Cassano d’Adda (Milano) – Le temperature sono parecchi gradi oltre la media in questi giorni d’agosto e l’acqua del fiume invita a tuffarsi, apparentemente senza pericoli. Tali condizioni hanno convinto tante persone a entrare in acqua per un bagno rinfrescante, con buona pace dei divieti. A una sola settimana della tragedia per la morte del 24enne Mahmoud Ahmed Bakry, le acque del fiume al Pignone nella frazione cassanese di Groppello, nello stesso punto dove la corrente ha trascinato via il giovane egiziano, sono state ancora invase da bagnanti.

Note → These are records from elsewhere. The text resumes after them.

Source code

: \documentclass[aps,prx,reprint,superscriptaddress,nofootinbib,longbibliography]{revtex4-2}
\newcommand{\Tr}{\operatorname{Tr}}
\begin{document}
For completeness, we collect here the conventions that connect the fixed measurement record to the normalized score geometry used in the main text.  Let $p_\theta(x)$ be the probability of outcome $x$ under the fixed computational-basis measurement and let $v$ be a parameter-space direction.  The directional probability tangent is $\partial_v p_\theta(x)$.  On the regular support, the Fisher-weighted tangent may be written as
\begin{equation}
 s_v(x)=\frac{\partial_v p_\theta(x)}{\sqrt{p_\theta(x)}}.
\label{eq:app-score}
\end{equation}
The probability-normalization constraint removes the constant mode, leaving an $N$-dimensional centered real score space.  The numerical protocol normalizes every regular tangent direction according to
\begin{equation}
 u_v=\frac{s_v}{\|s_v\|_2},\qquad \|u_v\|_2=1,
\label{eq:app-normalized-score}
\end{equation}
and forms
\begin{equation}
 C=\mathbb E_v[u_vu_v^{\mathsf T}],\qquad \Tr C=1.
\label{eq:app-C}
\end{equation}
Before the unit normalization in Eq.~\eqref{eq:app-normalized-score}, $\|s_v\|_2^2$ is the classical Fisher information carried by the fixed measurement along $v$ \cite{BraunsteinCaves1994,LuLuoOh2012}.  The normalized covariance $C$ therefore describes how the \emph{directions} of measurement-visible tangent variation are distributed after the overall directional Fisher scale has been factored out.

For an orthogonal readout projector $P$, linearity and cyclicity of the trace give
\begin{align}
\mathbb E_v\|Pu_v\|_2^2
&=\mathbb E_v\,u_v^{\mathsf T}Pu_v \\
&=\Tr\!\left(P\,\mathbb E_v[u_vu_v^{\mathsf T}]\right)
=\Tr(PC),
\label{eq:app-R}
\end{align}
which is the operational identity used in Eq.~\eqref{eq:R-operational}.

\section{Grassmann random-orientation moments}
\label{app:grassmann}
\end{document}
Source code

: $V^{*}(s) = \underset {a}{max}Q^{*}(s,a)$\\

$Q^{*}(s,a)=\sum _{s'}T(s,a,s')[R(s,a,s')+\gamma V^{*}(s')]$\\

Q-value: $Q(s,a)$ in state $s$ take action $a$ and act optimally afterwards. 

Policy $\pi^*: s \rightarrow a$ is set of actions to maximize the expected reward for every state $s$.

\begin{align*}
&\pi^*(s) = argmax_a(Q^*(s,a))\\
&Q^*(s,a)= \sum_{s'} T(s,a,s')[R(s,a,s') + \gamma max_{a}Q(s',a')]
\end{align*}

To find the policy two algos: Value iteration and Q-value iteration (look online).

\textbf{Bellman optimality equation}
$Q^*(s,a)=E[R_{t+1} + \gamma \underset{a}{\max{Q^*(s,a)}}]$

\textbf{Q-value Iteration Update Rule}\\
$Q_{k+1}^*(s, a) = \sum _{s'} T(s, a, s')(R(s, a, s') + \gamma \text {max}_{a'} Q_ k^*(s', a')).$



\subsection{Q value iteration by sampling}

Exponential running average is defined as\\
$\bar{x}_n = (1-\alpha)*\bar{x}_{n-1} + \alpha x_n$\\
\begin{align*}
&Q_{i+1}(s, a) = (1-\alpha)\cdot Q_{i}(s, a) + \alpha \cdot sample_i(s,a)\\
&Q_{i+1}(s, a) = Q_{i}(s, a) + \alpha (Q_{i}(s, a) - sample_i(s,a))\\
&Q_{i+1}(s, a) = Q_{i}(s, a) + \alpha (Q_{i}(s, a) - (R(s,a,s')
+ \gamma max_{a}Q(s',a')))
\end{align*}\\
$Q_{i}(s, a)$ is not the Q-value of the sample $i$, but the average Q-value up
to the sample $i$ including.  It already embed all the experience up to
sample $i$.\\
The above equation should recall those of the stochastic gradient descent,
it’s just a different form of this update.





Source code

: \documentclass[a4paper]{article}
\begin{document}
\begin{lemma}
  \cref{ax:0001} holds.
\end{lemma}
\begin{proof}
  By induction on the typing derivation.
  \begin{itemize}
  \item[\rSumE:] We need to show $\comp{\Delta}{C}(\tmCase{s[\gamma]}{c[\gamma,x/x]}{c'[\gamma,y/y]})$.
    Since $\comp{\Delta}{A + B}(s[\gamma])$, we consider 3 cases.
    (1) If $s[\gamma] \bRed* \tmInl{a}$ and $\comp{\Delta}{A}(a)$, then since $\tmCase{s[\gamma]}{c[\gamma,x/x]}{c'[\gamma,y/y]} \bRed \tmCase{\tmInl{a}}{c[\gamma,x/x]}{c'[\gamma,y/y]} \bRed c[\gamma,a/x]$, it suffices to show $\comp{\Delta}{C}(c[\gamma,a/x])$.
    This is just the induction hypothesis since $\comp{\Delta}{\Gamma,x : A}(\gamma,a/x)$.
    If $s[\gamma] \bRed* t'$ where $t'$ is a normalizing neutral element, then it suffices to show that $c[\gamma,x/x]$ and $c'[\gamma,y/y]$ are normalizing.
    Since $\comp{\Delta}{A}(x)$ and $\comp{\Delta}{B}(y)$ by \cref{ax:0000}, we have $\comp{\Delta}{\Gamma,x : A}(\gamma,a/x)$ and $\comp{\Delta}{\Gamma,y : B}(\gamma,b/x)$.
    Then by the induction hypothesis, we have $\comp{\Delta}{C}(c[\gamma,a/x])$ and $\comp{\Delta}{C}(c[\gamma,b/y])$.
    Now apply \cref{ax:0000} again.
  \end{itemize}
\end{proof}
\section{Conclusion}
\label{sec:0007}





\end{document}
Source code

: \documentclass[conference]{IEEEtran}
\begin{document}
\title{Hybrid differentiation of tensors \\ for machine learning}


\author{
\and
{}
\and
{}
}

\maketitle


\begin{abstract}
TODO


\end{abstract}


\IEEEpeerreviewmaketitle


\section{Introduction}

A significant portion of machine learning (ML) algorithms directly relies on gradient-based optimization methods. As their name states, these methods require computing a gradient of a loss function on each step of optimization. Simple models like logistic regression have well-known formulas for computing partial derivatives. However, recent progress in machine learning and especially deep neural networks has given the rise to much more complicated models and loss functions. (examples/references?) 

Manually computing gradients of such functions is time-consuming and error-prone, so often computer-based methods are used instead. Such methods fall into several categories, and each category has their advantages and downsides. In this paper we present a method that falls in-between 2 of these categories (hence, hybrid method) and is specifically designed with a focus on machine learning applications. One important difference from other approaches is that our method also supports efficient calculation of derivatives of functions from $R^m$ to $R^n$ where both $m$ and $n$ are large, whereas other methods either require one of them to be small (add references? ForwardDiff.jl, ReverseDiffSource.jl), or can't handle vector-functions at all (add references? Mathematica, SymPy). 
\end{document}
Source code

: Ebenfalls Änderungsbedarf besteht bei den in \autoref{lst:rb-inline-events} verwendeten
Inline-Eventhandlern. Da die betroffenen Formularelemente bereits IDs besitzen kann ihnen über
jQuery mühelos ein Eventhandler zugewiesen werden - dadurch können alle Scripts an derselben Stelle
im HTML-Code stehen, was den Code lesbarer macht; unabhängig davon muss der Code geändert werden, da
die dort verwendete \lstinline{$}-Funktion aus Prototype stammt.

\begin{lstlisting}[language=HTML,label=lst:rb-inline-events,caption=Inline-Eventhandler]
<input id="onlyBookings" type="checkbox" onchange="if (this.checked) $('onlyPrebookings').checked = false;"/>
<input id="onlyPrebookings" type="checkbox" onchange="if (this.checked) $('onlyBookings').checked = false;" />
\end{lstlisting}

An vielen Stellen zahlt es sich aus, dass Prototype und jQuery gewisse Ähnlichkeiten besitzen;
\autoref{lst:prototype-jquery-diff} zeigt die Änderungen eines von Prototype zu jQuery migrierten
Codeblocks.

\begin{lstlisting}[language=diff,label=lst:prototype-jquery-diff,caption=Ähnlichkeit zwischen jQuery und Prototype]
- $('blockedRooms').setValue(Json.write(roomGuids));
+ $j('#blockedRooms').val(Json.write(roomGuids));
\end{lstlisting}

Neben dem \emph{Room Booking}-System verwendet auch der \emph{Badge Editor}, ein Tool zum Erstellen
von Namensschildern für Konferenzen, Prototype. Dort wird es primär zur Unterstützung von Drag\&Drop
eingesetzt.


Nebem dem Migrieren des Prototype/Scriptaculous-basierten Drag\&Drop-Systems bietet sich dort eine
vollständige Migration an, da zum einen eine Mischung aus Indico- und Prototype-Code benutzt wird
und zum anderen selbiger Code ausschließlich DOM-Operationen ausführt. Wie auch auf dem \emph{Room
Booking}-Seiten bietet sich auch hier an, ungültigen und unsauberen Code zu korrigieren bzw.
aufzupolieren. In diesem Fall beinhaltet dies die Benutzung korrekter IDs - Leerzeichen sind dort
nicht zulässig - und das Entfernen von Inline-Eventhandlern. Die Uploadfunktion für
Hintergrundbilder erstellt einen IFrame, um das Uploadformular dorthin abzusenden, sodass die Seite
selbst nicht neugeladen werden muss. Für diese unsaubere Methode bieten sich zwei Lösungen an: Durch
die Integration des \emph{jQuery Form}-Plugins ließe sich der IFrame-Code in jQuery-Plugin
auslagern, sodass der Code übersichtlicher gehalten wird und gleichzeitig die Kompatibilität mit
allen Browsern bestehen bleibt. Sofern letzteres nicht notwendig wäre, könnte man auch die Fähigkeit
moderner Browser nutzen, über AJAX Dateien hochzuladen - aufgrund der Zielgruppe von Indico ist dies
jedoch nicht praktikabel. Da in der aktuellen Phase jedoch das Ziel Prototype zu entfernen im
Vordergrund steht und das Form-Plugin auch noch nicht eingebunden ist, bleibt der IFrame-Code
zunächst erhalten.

"Purtroppo la voglia di svago e di refrigerio durante il periodo estivo – commenta il sindaco Fabio Colombo – fa dimenticare le disgrazie e nello stresso tempo sottovalutare i pericoli del fiume, specialmente per chi non conosce le sue insidie. Il divieto di balneazione ha l’intento di tutelare la vita delle persone. Sappiamo bene che tali restrizioni scontentano molti, ma ritengo che la vita umana valga decisamente di più delle proteste di chi si sente danneggiato da simili provvedimenti". Sono in molti, poi, a sollevare la questione della scarsa presenza della polizia locale lungo i corsi fluviali, un problema che parrebbe legato alla mancanza di personale al comando di Cassano d’Adda.
Una situazione ben nota al primo cittadino. Per far fronte al problema, il sindaco ha infatti più volte chiesto alla prefettura l’invio di personale delle forze dell’ordine per monitorare le sponde dell’Adda, fino a chiedere la presenza dei militari dell’esercito. Al momento si deve però accontentare della presenza di guardie giurate sulle rive e sommozzatori di Treviglio in acqua sui gommoni. Personale di controllo che senza la presenza degli agenti di polizia locale, hanno però un compito più che altro informativo. Eventuali azioni sanzionatorie sul mancato rispetto di ordinanze e divieti di balneazione, infatti, sono possibili solo da parte della polizia locale. Accade così che l’invito a non entrare o a uscire dall’acqua venga ignorato o addirittura accolto da risate o insulti.
Una questione, quella del non rispetto dei divieti, sempre più centrale. Ai cori sulla richiesta di maggiori controlli, si uniscono quelli di chi invoca pari trattamento rispetto a ciò che accade in alta montagna, con richieste di pagamento per l’intervento dei soccorritori se allertati per il comportamento irresponsabile di chi chiede aiuto. "Su questo argomento – conclude il primo cittadino – concordo sul fatto che chi mette in pericolo la propria vita in modo disinvolto, incurante degli avvisi di divieto, dovrebbe rifondere alla collettività i costi per l’impegno di uomini e risorse messe a disposizione in caso di emergenza".